Burlington Northern prices

Burlington Northern Santa Fe (A3/A/) sold $750 million of 4.05% long 30-year senior debentures (A3/A/) on Monday at 99.745 to yield 4.065%, or a spread of 90 bps over Treasuries, according to a market source and an FWP filing with the SEC.

The debentures due June 15, 2048 were talked to price in the Treasuries plus 90 bps to 95 bps area.

Citigroup Global Markets, Goldman Sachs, BofA Merrill Lynch, J.P. Morgan Securities and Wells Fargo Securities were the bookrunners.

The holding company for railroad transportation subsidiaries is based in Fort Worth, Texas.

Stryker sells 10-year notes

Stryker priced $600 million of 3.65% 10-year notes at 99.958 to yield 3.655% on Monday, according to an FWP filing with the SEC.

The notes (Baa1/A/) priced with a spread of 80 bps over Treasuries.

Goldman Sachs, Morgan Stanley and Wells Fargo Securities were the bookrunners.

Stryker is a Kalamazoo, Mich.-based medical technology company.

Cargill brings notes

Cargill sold $500 million of 3.25% five-year senior notes (A2/A/A) on Monday at a spread of Treasuries plus 67 bps, a market source said.

The notes priced on the tight side of guidance in the Treasuries plus 70 bps area.

BNP Paribas Securities, Deutsche Bank Securities and J.P. Morgan Securities were the bookrunners.

Cargill is a Minneapolis, Minn.-based food and agriculture company.

CenterPoint in primary

CenterPoint Energy Resources sold $400 million of 3.95% 30-year senior notes on Monday at a spread of 82 bps over Treasuries, according to an FWP filing with the SEC.

The notes (A1/A/A+) priced at 99.564 to yield 3.975%.

Mizuho Securities USA Inc., RBC Capital Markets, Wells Fargo Securities, Regions Securities LLC, TD Securities and U.S. Bancorp Investments Inc. were the bookrunners.

CenterPoint is a Houston-based energy delivery company.

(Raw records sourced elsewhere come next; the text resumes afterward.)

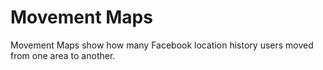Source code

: # Movement Maps

Movement Maps show how many Facebook location history users moved from one area to another.

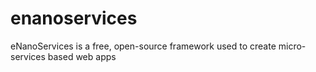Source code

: # enanoservices
eNanoServices is a free, open-source framework used to create micro-services based web apps
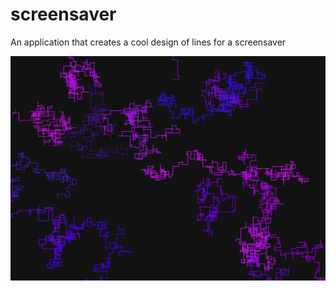 # screensaver
An application that creates a cool design of lines for a screensaver

![Screensaver App](https://github.com/zgreenberg02/screensaver/blob/master/screensaver.PNG)
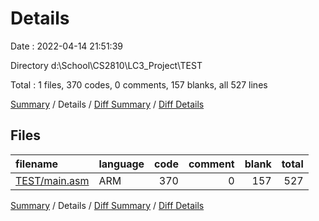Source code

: # Details

Date : 2022-04-14 21:51:39

Directory d:\School\CS2810\LC3_Project\TEST

Total : 1 files,  370 codes, 0 comments, 157 blanks, all 527 lines

[Summary](results.md) / Details / [Diff Summary](diff.md) / [Diff Details](diff-details.md)

## Files
| filename | language | code | comment | blank | total |
| :--- | :--- | ---: | ---: | ---: | ---: |
| [TEST/main.asm](/TEST/main.asm) | ARM | 370 | 0 | 157 | 527 |

[Summary](results.md) / Details / [Diff Summary](diff.md) / [Diff Details](diff-details.md)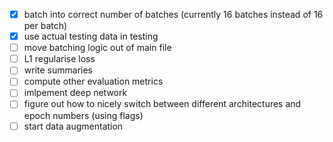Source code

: - [x] batch into correct number of batches (currently 16 batches instead of 16 per batch)
- [x] use actual testing data in testing
- [ ] move batching logic out of main file
- [ ] L1 regularise loss
- [ ] write summaries
- [ ] compute other evaluation metrics
- [ ] imlpement deep network
- [ ] figure out how to nicely switch between different architectures and epoch numbers (using flags)
- [ ] start data augmentation
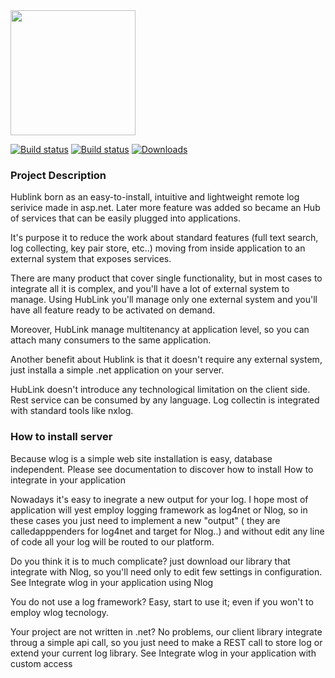 <img src="https://github.com/arduosoft/HubLink/blob/release/v1.0/Wlog.Web/Images/HubLinkLogo.png" width="200"> 


[![Build status](https://ci.appveyor.com/api/projects/status/c4v8ill28a9wbjaj?svg=true)](https://ci.appveyor.com/project/zeppaman/wlog)
[![Build status](https://www.codefactor.io/Content/badges/A.svg)](https://www.codefactor.io/repository/github/arduosoft/hublink/overview/release/v1.0)
[![Downloads](http://localhost:52084/badges/RepositoryDownloads/51643460.svg)](github-analytics.apphb.com/Stats)
      
### Project Description
Hublink born as an easy-to-install, intuitive and lightweight remote log serivice made in asp.net. Later more feature was added so became an Hub of services that can be easily plugged into applications.

It's purpose it to reduce the work about standard features (full text search, log collecting, key pair store, etc..) moving from inside application to an external system that exposes services.

There are many product that cover single functionality, but in most cases to integrate all it is complex, and you'll have a lot of external system to manage. Using HubLink you'll manage only one external system  and you'll have all feature ready to be activated on demand. 

Moreover, HubLink manage multitenancy at application level, so you can attach many consumers to the same application.

Another benefit about Hublink is that it doesn't require any external system, just installa a simple .net application on your server.

HubLink doesn't introduce any technological limitation on the client side. Rest service can be consumed by any language. Log collectin is integrated with standard tools like nxlog.



### How to install server

Because wlog is a simple web site installation is easy, database independent. Please see documentation to discover how to install
How to integrate in your application

Nowadays it's easy to inegrate a new output for your log. I hope most of application will yest employ logging framework as log4net or Nlog, so in these cases you just need to implement a new "output" ( they are calledapppenders for log4net and target for Nlog..) and without edit any line of code all your log will be routed to our platform. 

Do you think it is to much complicate? just download our library that integrate with Nlog, so you'll need only to edit few settings in configuration. See Integrate wlog in your application using Nlog

You do not use a log framework? Easy, start to use it; even if you won't to employ wlog tecnology.

Your project are not written in .net? No problems, our client library integrate throug a simple api call, so you just need to make a REST call to store log or extend your current log library. See Integrate wlog in your application with custom access

#
#
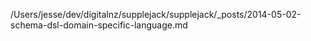/Users/jesse/dev/digitalnz/supplejack/supplejack/_posts/2014-05-02-schema-dsl-domain-specific-language.md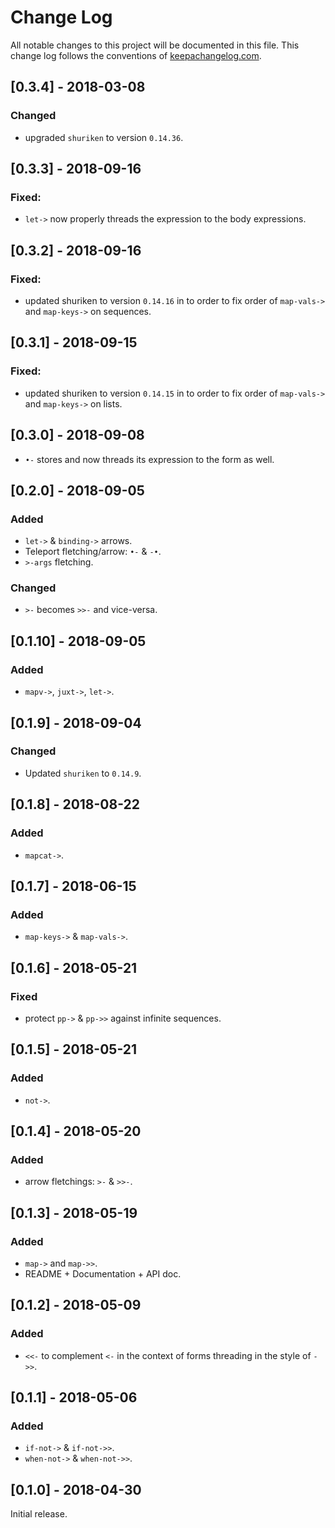 # Change Log
All notable changes to this project will be documented in this file. This change log follows the conventions of [keepachangelog.com](http://keepachangelog.com/).

## [0.3.4] - 2018-03-08
### Changed
- upgraded `shuriken` to version `0.14.36`.

## [0.3.3] - 2018-09-16
### Fixed:
- `let->` now properly threads the expression to the body expressions.

## [0.3.2] - 2018-09-16
### Fixed:
- updated shuriken to version `0.14.16` in to order to fix order of
  `map-vals->` and `map-keys->` on sequences.

## [0.3.1] - 2018-09-15
### Fixed:
- updated shuriken to version `0.14.15` in to order to fix order of
  `map-vals->` and `map-keys->` on lists.

## [0.3.0] - 2018-09-08
- `•-` stores and now threads its expression to the form as well.

## [0.2.0] - 2018-09-05
### Added
- `let->` & `binding->` arrows.
- Teleport fletching/arrow: `•-` & `-•`.
- `>-args` fletching.

### Changed
- `>-` becomes `>>-` and vice-versa.


## [0.1.10] - 2018-09-05
### Added
- `mapv->`, `juxt->`, `let->`.

## [0.1.9] - 2018-09-04
### Changed
- Updated `shuriken` to `0.14.9`.

## [0.1.8] - 2018-08-22
### Added
- `mapcat->`.

## [0.1.7] - 2018-06-15
### Added
- `map-keys->` & `map-vals->`.

## [0.1.6] - 2018-05-21
### Fixed
- protect `pp->` & `pp->>` against infinite sequences.

## [0.1.5] - 2018-05-21
### Added
- `not->`.

## [0.1.4] - 2018-05-20
### Added
- arrow fletchings: `>-` & `>>-`.

## [0.1.3] - 2018-05-19
### Added
- `map->` and `map->>`.
- README + Documentation + API doc.

## [0.1.2] - 2018-05-09
### Added
- `<<-` to complement `<-` in the context of forms threading in the style
  of `->>`.

## [0.1.1] - 2018-05-06
### Added
- `if-not->` & `if-not->>`.
- `when-not->` & `when-not->>`.

## [0.1.0] - 2018-04-30
Initial release.
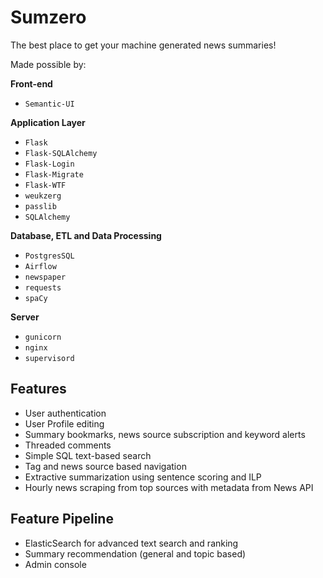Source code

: # Sumzero
The best place to get your machine generated news summaries!

Made possible by:

**Front-end**
* `Semantic-UI`

**Application Layer**
* `Flask`
* `Flask-SQLAlchemy`
* `Flask-Login`
* `Flask-Migrate`
* `Flask-WTF`
* `weukzerg`
* `passlib`
* `SQLAlchemy`

**Database, ETL and Data Processing**
* `PostgresSQL`
* `Airflow`
* `newspaper`
* `requests`
* `spaCy`

**Server**
* `gunicorn`
* `nginx`
* `supervisord`

## Features
* User authentication
* User Profile editing
* Summary bookmarks, news source subscription and keyword alerts
* Threaded comments
* Simple SQL text-based search
* Tag and news source based navigation
* Extractive summarization using sentence scoring and ILP
* Hourly news scraping from top sources with metadata from News API

## Feature Pipeline
* ElasticSearch for advanced text search and ranking
* Summary recommendation (general and topic based)
* Admin console
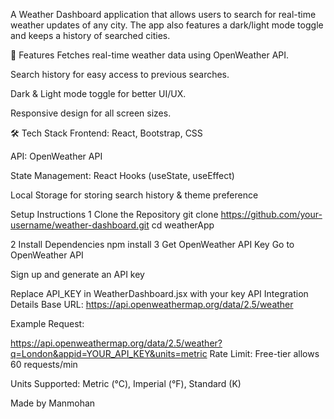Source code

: A Weather Dashboard application that allows users to search for real-time weather updates of any city. The app also features a dark/light mode toggle and keeps a history of searched cities.

🌟 Features
Fetches real-time weather data using OpenWeather API.

Search history for easy access to previous searches.

Dark & Light mode toggle for better UI/UX.

Responsive design for all screen sizes.

🛠️ Tech Stack
Frontend: React, Bootstrap, CSS

API: OpenWeather API

State Management: React Hooks (useState, useEffect)

Local Storage for storing search history & theme preference

Setup Instructions
1️ Clone the Repository
git clone https://github.com/your-username/weather-dashboard.git
cd weatherApp

2 Install Dependencies
npm install
3 Get OpenWeather API Key
Go to OpenWeather API

Sign up and generate an API key

Replace API_KEY in WeatherDashboard.jsx with your key
API Integration Details
Base URL: https://api.openweathermap.org/data/2.5/weather

Example Request:

https://api.openweathermap.org/data/2.5/weather?q=London&appid=YOUR_API_KEY&units=metric
Rate Limit: Free-tier allows 60 requests/min

Units Supported: Metric (°C), Imperial (°F), Standard (K)

Made by Manmohan




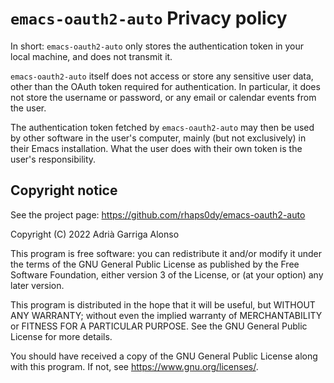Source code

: # `emacs-oauth2-auto` Privacy policy

In short: `emacs-oauth2-auto` only stores the authentication token in your local
machine, and does not transmit it.

`emacs-oauth2-auto` itself does not access or store any sensitive user data,
other than the OAuth token required for authentication. In particular, it does
not store the username or password, or any email or calendar events from the
user.

The authentication token fetched by `emacs-oauth2-auto` may then be used by
other software in the user's computer, mainly (but not exclusively) in their
Emacs installation. What the user does with their own token is the user's
responsibility.


## Copyright notice
See the project page: https://github.com/rhaps0dy/emacs-oauth2-auto

Copyright (C) 2022 Adrià Garriga Alonso

This program is free software: you can redistribute it and/or modify
it under the terms of the GNU General Public License as published by
the Free Software Foundation, either version 3 of the License, or
(at your option) any later version.

This program is distributed in the hope that it will be useful,
but WITHOUT ANY WARRANTY; without even the implied warranty of
MERCHANTABILITY or FITNESS FOR A PARTICULAR PURPOSE.  See the
GNU General Public License for more details.

You should have received a copy of the GNU General Public License
along with this program.  If not, see <https://www.gnu.org/licenses/>.
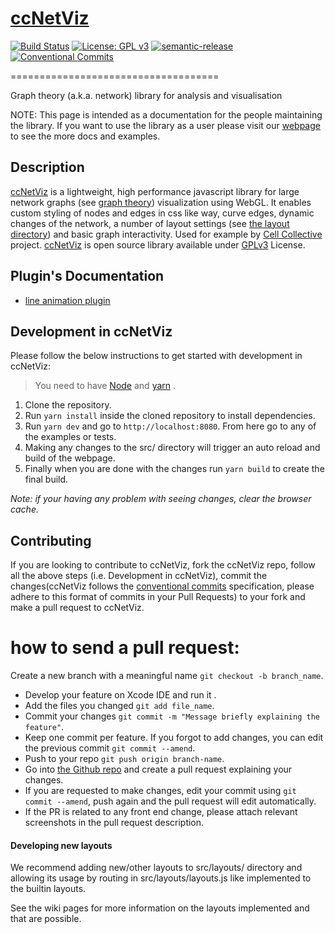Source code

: # [ccNetViz](http://helikarlab.github.io/ccNetViz/)

[![Build Status](https://travis-ci.org/HelikarLab/ccNetViz.svg?branch=master)](https://travis-ci.org/HelikarLab/ccNetViz)
[![License: GPL v3](https://img.shields.io/badge/License-GPL%20v3-blue.svg)](https://www.gnu.org/licenses/gpl-3.0)
[![semantic-release](https://img.shields.io/badge/%20%20%F0%9F%93%A6%F0%9F%9A%80-semantic--release-e10079.svg?style=flat-square)](https://github.com/semantic-release/semantic-release)
[![Conventional Commits](https://img.shields.io/badge/Conventional%20Commits-1.0.0-yellow.svg)](https://conventionalcommits.org)

====================================

Graph theory (a.k.a. network) library for analysis and visualisation

NOTE: This page is intended as a documentation for the people maintaining the library. If you want to use the library as a user please visit our [webpage](http://helikarlab.github.io/ccNetViz/) to see the more docs and examples.

## Description

[ccNetViz](http://helikarlab.github.io/ccNetViz) is a lightweight, high performance javascript library for large network graphs (see [graph theory](https://en.wikipedia.org/wiki/Graph_theory)) visualization using WebGL.
It enables custom styling of nodes and edges in css like way, curve edges, dynamic changes of the network, a number of layout settings (see [the layout directory](https://github.com/HelikarLab/ccNetViz/tree/master/src/layout)) and basic graph interactivity.
Used for example by [Cell Collective](http://cellcollective.org) project.
[ccNetViz](http://helikarlab.github.io/ccNetViz) is open source library available under [GPLv3](http://www.gnu.org/licenses/gpl-3.0.en.html) License.

## Plugin's Documentation

- [line animation plugin](./src/plugins/animation-line/README.md)

## Development in ccNetViz

Please follow the below instructions to get started with development in ccNetViz:

> You need to have [Node](https://nodejs.org/) and [yarn](https://yarnpkg.com/) .

1. Clone the repository.
2. Run `yarn install` inside the cloned repository to install dependencies.
3. Run `yarn dev` and go to `http://localhost:8080`. From here go to any of the examples or tests.
4. Making any changes to the src/ directory will trigger an auto reload and build of the webpage.
5. Finally when you are done with the changes run `yarn build` to create the final build.

_Note: if your having any problem with seeing changes, clear the browser cache._

## Contributing

If you are looking to contribute to ccNetViz, fork the ccNetViz repo, follow all the above steps (i.e. Development in ccNetViz), commit the changes(ccNetViz follows the [conventional commits](https://www.conventionalcommits.org/en/v1.0.0-beta.4/#specification) specification, please adhere to this format of commits in your Pull Requests) to your fork and make a pull request to ccNetViz.


#  how to send a pull request:
 
 Create a new branch with a meaningful name `git checkout -b branch_name`.<br />
* Develop your feature on Xcode IDE  and run it .<br />
* Add the files you changed `git add file_name`.<br />
* Commit your changes `git commit -m "Message briefly explaining the feature"`.<br />
* Keep one commit per feature. If you forgot to add changes, you can edit the previous commit `git commit --amend`.<br />
* Push to your repo `git push origin branch-name`.<br />
* Go into [the Github repo](https://github.com/HelikarLab/ccNetViz/edit/) and create a pull request explaining your changes.<br />
* If you are requested to make changes, edit your commit using `git commit --amend`, push again and the pull request will edit automatically.<br />
* If the PR is related to any front end change, please attach relevant screenshots in the pull request description.


[heilikarlab]: https://github.com/HelikarLab/ccNetViz

#### Developing new layouts

We recommend adding new/other layouts to src/layouts/ directory
and allowing its usage by routing in src/layouts/layouts.js
like implemented to the builtin layouts.

See the wiki pages for more information on the layouts implemented and that are possible.
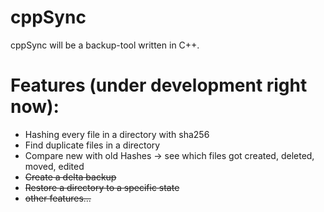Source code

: # cppSync
cppSync will be a backup-tool written in C++.

# Features (under development right now):
- Hashing every file in a directory with sha256
- Find duplicate files in a directory
- Compare new with old Hashes -> see which files got created, deleted, moved, edited
- ~~Create a delta backup~~
- ~~Restore a directory to a specific state~~
- ~~other features...~~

Bank of England sells $2 billion

In the SSA space on Monday, the Bank of England priced $2 billion of 2.5% three-year notes (Aa2/AA/AA) on top of talk at a spread of mid-swaps flat, or Treasuries plus 23.85 bps, according to a market source.

The Rule 144A and Regulation S deal had an order book of more than $2.2 billion.

Barclays, BNP Paribas Securities, Citigroup Global Markets and J.P. Morgan Securities were the bookrunners.

London-based Bank of England is the central bank of the United Kingdom.